(Data extracted from a collection)
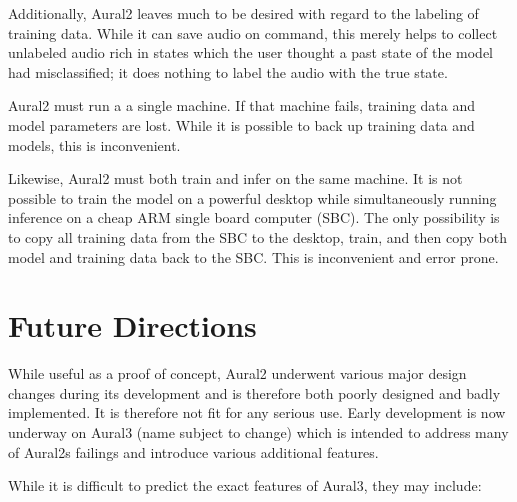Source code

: \documentclass[conference]{IEEEtran}
\begin{document}
Additionally, Aural2 leaves much to be desired with regard to the labeling of training data.
While it can save audio on command, this merely helps to collect unlabeled audio rich in states which the user thought a past state of the model had misclassified; it does nothing to label the audio with the true state.

Aural2 must run a a single machine.
If that machine fails, training data and model parameters are lost.
While it is possible to back up training data and models, this is inconvenient.

Likewise, Aural2 must both train and infer on the same machine.
It is not possible to train the model on a powerful desktop while simultaneously running inference on a cheap ARM single board computer (SBC).
The only possibility is to copy all training data from the SBC to the desktop, train, and then copy both model and training data back to the SBC.
This is inconvenient and error prone.

\section{Future Directions}
While useful as a proof of concept, Aural2 underwent various major design changes during its development and is therefore both poorly designed and badly implemented.
It is therefore not fit for any serious use.
Early development is now underway on Aural3 (name subject to change) which is intended to address many of Aural2s failings and introduce various additional features.

While it is difficult to predict the exact features of Aural3, they may include:
\end{document}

## WHAT TO PRODUCE
In the entries above, which lines hold the string "therefore"? Report all of them.

## RESPONSE TO THIS EXERCISE
While useful as a proof of concept, Aural2 underwent various major design changes during its development and is therefore both poorly designed and badly implemented.
It is therefore not fit for any serious use.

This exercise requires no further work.